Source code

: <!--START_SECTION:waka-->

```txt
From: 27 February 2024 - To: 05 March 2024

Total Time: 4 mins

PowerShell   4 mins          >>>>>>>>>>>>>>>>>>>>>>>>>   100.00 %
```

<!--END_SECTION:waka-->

▶ What you have to do: From the records above, please extract every line and repeat it exactly.

▶ Solution for this task:
Source code

: <!--START_SECTION:waka-->

```txt
From: 27 February 2024 - To: 05 March 2024

Total Time: 4 mins

PowerShell   4 mins          >>>>>>>>>>>>>>>>>>>>>>>>>   100.00 %
```

<!--END_SECTION:waka-->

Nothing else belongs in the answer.